The present study was conducted according to the guidelines laid down in the Declaration of Helsinki, and all procedures involving human subjects were approved by the Duke University Institutional Review Board, Durham, North Carolina, USA. Written informed consent was obtained from all participants before the start of the study.
Sample
All participants who had both dietary intake data (from the FFQ) and MRI lesion volume data were included in the present study (n 227). Only those with scans acquired with a 1·5-tesla scanner were included in the study. The study sample included individuals who met diagnostic criteria for major depressive disorders (according to the Diagnostic and Statistical Manual of Mental Disorders, Fourth Edition( Reference Frances 27 )) at study baseline and never-depressed comparison participants recruited from the community. Participants were aged 60 years or above and were able to speak and write in English.
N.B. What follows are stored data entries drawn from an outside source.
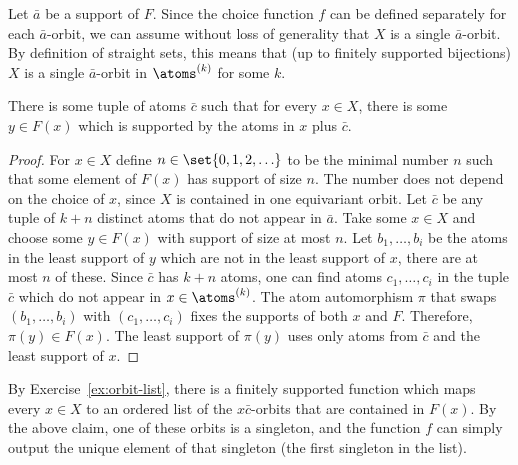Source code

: { 
 Let $\bar a$ be a support of $F$.
 Since the choice function $f$ can be defined separately for each $\bar a$-orbit, we can assume without loss of generality that $X$ is a single $\bar a$-orbit. By definition of straight sets, this means that (up to finitely supported bijections) $X$ is a single $\bar a$-orbit in $\atoms^{(k)}$ for some $k$. 

 \begin{claim}
 There is some tuple of atoms $\bar c$ such that for every $x \in X$, there is some $y \in F(x)$ which is supported by the atoms in $x$ plus $\bar c$.
 \end{claim}
 \begin{proof} For $x \in X$ define $n \in \set{0,1,2,\ldots}$ to be the minimal number $n$ such that some element of $F(x)$ has support of size $n$. 
 The number does not depend on the choice of $x$, since $X$ is contained in one equivariant orbit. Let $\bar c$ be any tuple of $k+n$ distinct atoms that do not appear in $\bar a$. Take some $x \in X$ and choose some $y \in F(x)$ with support of size at most $n$. Let $b_1,\ldots,b_i$ be the atoms in the least support of $y$ which are not in the least support of $x$, there are at most $n$ of these. Since $\bar c$ has $k+n$ atoms, one can find atoms $c_1,\ldots,c_i$ in the tuple $\bar c$ which do not appear in $x \in \atoms^{(k)}$. The atom automorphism $\pi$ that swaps $(b_1,\ldots,b_i)$ with $(c_1,\ldots,c_i)$ fixes the supports of both $x$ and $F$. Therefore, $\pi(y) \in F(x)$. The least support of $\pi(y)$ uses only atoms from $\bar c$ and the least support of $x$. 
 \end{proof}

 By Exercise~\ref{ex:orbit-list}, there is a finitely supported function which maps every $x \in X$ to an ordered list of the $x \bar c$-orbits that are contained in $F(x)$. By the above claim, one of these orbits is a singleton, and the function $f$ can simply output the unique element of that singleton (the first singleton in the list).
}

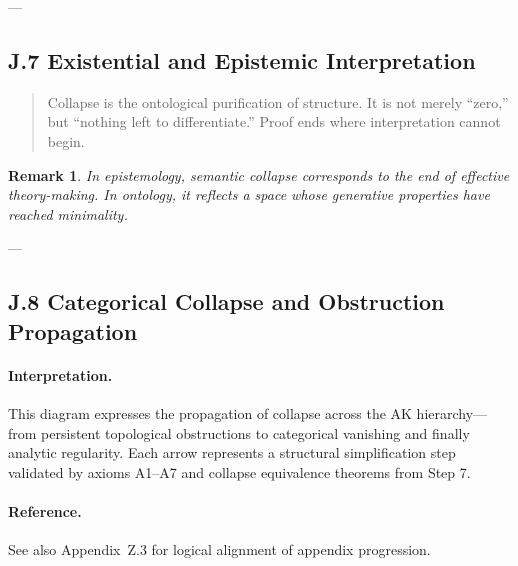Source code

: \documentclass[11pt]{article}
\newtheorem{remark}[theorem]{Remark}
\begin{document}
\begin{axiom}
\begin{axiom}
---

\subsection*{J.7 Existential and Epistemic Interpretation}

\begin{quote}
Collapse is the ontological purification of structure.  
It is not merely “zero,” but “nothing left to differentiate.”  
Proof ends where interpretation cannot begin.
\end{quote}

\begin{remark}
In epistemology, semantic collapse corresponds to the end of effective theory-making.  
In ontology, it reflects a space whose generative properties have reached minimality.
\end{remark}

---

\subsection*{J.8 Categorical Collapse and Obstruction Propagation}

\begin{center}
\end{center}

\paragraph{Interpretation.}
This diagram expresses the propagation of collapse across the AK hierarchy—from persistent topological obstructions to categorical vanishing and finally analytic regularity.
Each arrow represents a structural simplification step validated by axioms A1–A7 and collapse equivalence theorems from Step 7.

\paragraph{Reference.}
See also Appendix~Z.3 for logical alignment of appendix progression.


\end{axiom}
\end{axiom}
\end{document}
Exclusion criteria included a concurrent diagnosis of a psychiatric or neurological illness and significant cognitive impairment (as indicated by a Mini-Mental State Examination( Reference Folstein, Folstein and McHugh 28 ) score of less than 24 out of 30). In addition, participants with severe depression symptomatology were excluded because of concerns about (1) subject burden, given the duration of FFQ administration and difficulty in filling it up and (2) memory difficulty, common in severe depression, which could affect the accuracy of reporting. This criterion was evaluated by the treating psychiatrist on a case-by-case basis, an approach used because that clinician was most familiar with a patient's limitations. Comparison participants (controls) were required to have no evidence of a depression diagnosis or lifetime history of depression.
Treatment
Depressed participants received individualised treatment from a psychiatrist, who followed them up throughout the study. Most depressed participants received antidepressant medication.
Nutrition assessment
The dietary intake protocol has been described previously( Reference Payne, Hybels and Bales 29 ). The 1998 Block FFQ (NutritionQuest) was self-administered to assess dietary intake over the previous year. For approximately 90 % of the participants, the dietary intake assessment year either preceded or overlapped with the MRI scan acquisition year. The 1998 Block is an updated version of the FFQ developed by Gladys Block at the National Cancer Institute( Reference Block 30 ) and has been validated against other dietary intake assessment instruments( Reference Subar, Thompson and Kipnis 31 ). Returned questionnaires were checked for completeness and excluded if questions on more than fifteen food items were skipped. The 1998 version of the Block FFQ included duration and frequency items on the use of dietary supplements, including Ca supplements and mineral-containing multivitamins. Intake estimates included total energy (kJ), Ca (mg) and vitamin D (μg). Ca and vitamin D intakes were calculated from both foods and dietary supplements. Participants with supplemental Ca intake greater than 0 mg/d were categorised as Ca supplement users, while those with intake equal to 0 mg/d were categorised as non-users. The duration of supplement use included six categories (less than 1 year, 1 year, 2 years, 3–4 years, 5–9 years, and 10 or more years).
Lesion volumes
The participants were imaged with a 1·5-tesla whole-body MRI system (Signa; GE Medical Systems) under an Institutional Review Board-approved protocol. The pulse sequence parameters have been described previously( Reference Payne, Fetzer and MacFall 32 ). The magnetic resonance images were processed for lesion volumes by blinded (to all identifying information, including depression diagnosis and dietary intake) analysts in the Neuropsychiatric Imaging Research Laboratory (NIRL).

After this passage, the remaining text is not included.